Place a large sheet of parchment paper on a clean work surface and heavily dust with bread flour. Gently deflate the dough by lifting it up around the edges and letting it fall back into the bowl, turning the bowl and repeating if needed. Place the dough on the paper. Roll the dough into a 12-by-15-inch rectangle, pushing the edges towards the center to make straight sides. Spread the brown sugar mixture over the dough in an even layer, leaving a 1/4-inch border around the edges. Starting from a long end and using the parchment to help you, tightly roll the dough into a log, pressing the sides occasionally to keep them flush. Transfer to a baking sheet and freeze for 20 minutes to firm up the dough.
Butter the bottom and sides of a 13-by-9-inch baking pan. Cut the dough crosswise into 12 pieces and arrange them cut-side up in the pan in a uniform 3-by-4 grid. There will be about 1/4 inch between each roll and that's ok, the rolls will fill in the gaps as they proof and bake. Let rise, uncovered, in a warm, draft-free area, 40 to 50 minutes.
Meanwhile, arrange a rack in the center of the oven and preheat to 350 degrees F.
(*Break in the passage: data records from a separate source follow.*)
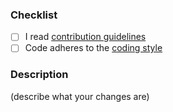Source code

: ### Checklist 

- [ ] I read [contribution guidelines](https://github.com/ByteWelder/Tactility/blob/main/CONTRIBUTING.md)
- [ ] Code adheres to the [coding style](https://github.com/ByteWelder/Tactility/blob/main/CODING_STYLE.md)

### Description

(describe what your changes are)
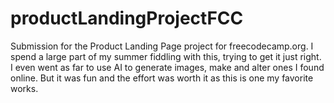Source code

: # productLandingProjectFCC
Submission for the Product Landing Page project for freecodecamp.org. I spend a large part of my summer fiddling with this, trying to get it just right. I even went as far to use AI to generate images, make and alter ones I found online. But it was fun and the effort was worth it as this is one my favorite works.
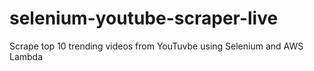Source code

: # selenium-youtube-scraper-live
Scrape top 10 trending videos from YouTuvbe using Selenium and AWS Lambda
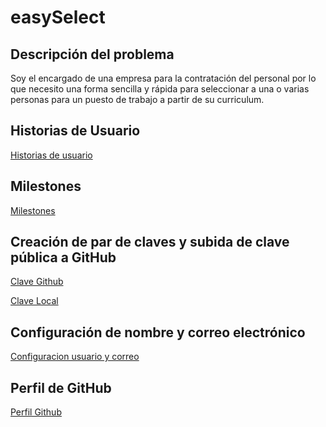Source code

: # easySelect

## Descripción del problema

Soy el encargado de una empresa para la contratación del personal por lo que 
necesito una forma sencilla y rápida para seleccionar a una o varias personas
para un puesto de trabajo a partir de su curriculum.

## Historias de Usuario
[Historias de usuario](./docs/historias_usuario.md)

## Milestones
[Milestones](./docs/milestones.md)

## Creación de par de claves y subida de clave pública a GitHub

[Clave Github](./doc/clave_github.png)

[Clave Local](./doc/clave_local.png)

## Configuración de nombre y correo electrónico

[Configuracion usuario y correo](./doc/conf_username_email.png)

## Perfil de GitHub

[Perfil Github](./doc/perfil_github.png)

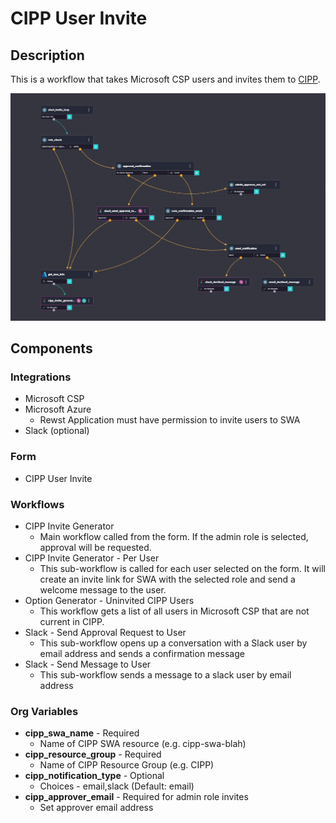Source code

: # CIPP User Invite

## Description

This is a workflow that takes Microsoft CSP users and invites them to [CIPP](https://cipp.app).

![Workflow](./CIPP-Invite-Generator.png)

## Components

### Integrations

- Microsoft CSP
- Microsoft Azure
  - Rewst Application must have permission to invite users to SWA
- Slack (optional)

### Form

- CIPP User Invite

### Workflows

- CIPP Invite Generator
  - Main workflow called from the form. If the admin role is selected, approval will be requested.
- CIPP Invite Generator - Per User
  - This sub-workflow is called for each user selected on the form. It will create an invite link for SWA with the selected role and send a welcome message to the user.
- Option Generator - Uninvited CIPP Users
  - This workflow gets a list of all users in Microsoft CSP that are not current in CIPP.
- Slack - Send Approval Request to User
  - This sub-workflow opens up a conversation with a Slack user by email address and sends a confirmation message
- Slack - Send Message to User
  - This sub-workflow sends a message to a slack user by email address

### Org Variables

- **cipp_swa_name** - Required
  - Name of CIPP SWA resource (e.g. cipp-swa-blah)
- **cipp_resource_group** - Required
  - Name of CIPP Resource Group (e.g. CIPP)
- **cipp_notification_type** - Optional
  - Choices - email,slack (Default: email)
- **cipp_approver_email** - Required for admin role invites
  - Set approver email address
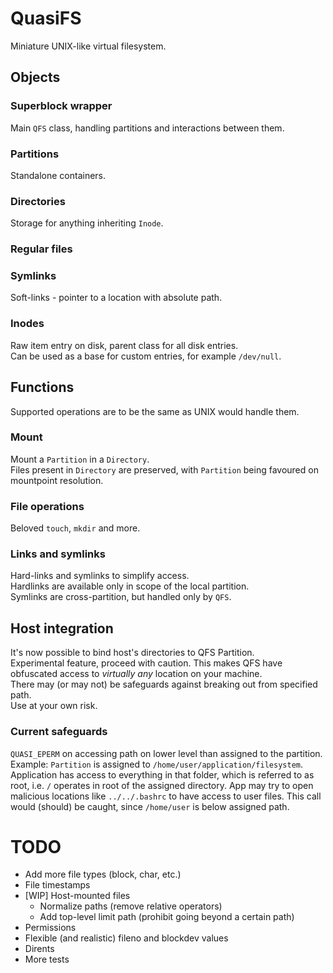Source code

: # QuasiFS
Miniature UNIX-like virtual filesystem.

## Objects

### Superblock wrapper
Main `QFS` class, handling partitions and interactions between them.

### Partitions
Standalone containers.

### Directories
Storage for anything inheriting `Inode`.  

### Regular files

### Symlinks
Soft-links - pointer to a location with absolute path.  

### Inodes
Raw item entry on disk, parent class for all disk entries.  
Can be used as a base for custom entries, for example `/dev/null`.

## Functions
Supported operations are to be the same as UNIX would handle them.

### Mount
Mount a `Partition` in a `Directory`.  
Files present in `Directory` are preserved, with `Partition` being favoured on mountpoint resolution.

### File operations
Beloved `touch`, `mkdir` and more.

### Links and symlinks
Hard-links and symlinks to simplify access.  
Hardlinks are available only in scope of the local partition.  
Symlinks are cross-partition, but handled only by `QFS`.  

## Host integration
It's now possible to bind host's directories to QFS Partition.  
Experimental feature, proceed with caution.
This makes QFS have obfuscated access to *virtually any* location on your machine.  
There may (or may not) be safeguards against breaking out from specified path.  
Use at your own risk.

### Current safeguards
`QUASI_EPERM` on accessing path on lower level than assigned to the partition.
Example: `Partition` is assigned to `/home/user/application/filesystem`. Application has access to everything in that folder, which is referred to as root, i.e. `/` operates in root of the assigned directory.
App may try to open malicious locations like `../../.bashrc` to have access to user files. This call would (should) be caught, since `/home/user` is below assigned path.

# TODO
* Add more file types (block, char, etc.)  
* File timestamps  
* [WIP] Host-mounted files  
    * Normalize paths (remove relative operators)
    * Add top-level limit path (prohibit going beyond a certain path)
* Permissions  
* Flexible (and realistic) fileno and blockdev values
* Dirents
* More tests
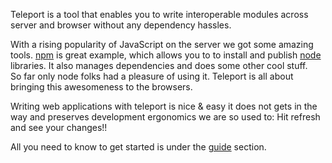 Teleport is a tool that enables you to write interoperable modules across
server and browser without any dependency hassles.

With a rising popularity of JavaScript on the server we got some amazing tools.
[npm] is great example, which allows you to to install and publish [node]
libraries. It also manages dependencies and does some other cool stuff.  
So far only node folks had a pleasure of using it. Teleport is all about
bringing this awesomeness to the browsers.

Writing web applications with teleport is nice & easy it does not gets in the
way and preserves development ergonomics we are so used to: Hit refresh and
see your changes!!

All you need to know to get started is under the [guide](#guide) section.

[node]:http://nodejs.org/
[npm]:http://www.npmjs.org/ "Node package manager"
[CommonJS]:http://www.commonjs.org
Bake the cinnamon rolls until golden brown on top and baked all the way through, 25 to 30 minutes. Transfer to a wire rack and cool for about 30 minutes before glazing.
Meanwhile, whisk the confectioners' sugar, cream, vanilla and remaining 1/2 teaspoon salt in a small bowl until smooth and creamy, adding more cream if necessary to make a thick glaze. Drizzle the glaze over the cinnamon rolls and serve warm.
When measuring flour, we spoon it into a dry measuring cup and level off excess. (Scooping directly from the bag compacts the flour, resulting in dry baked goods.)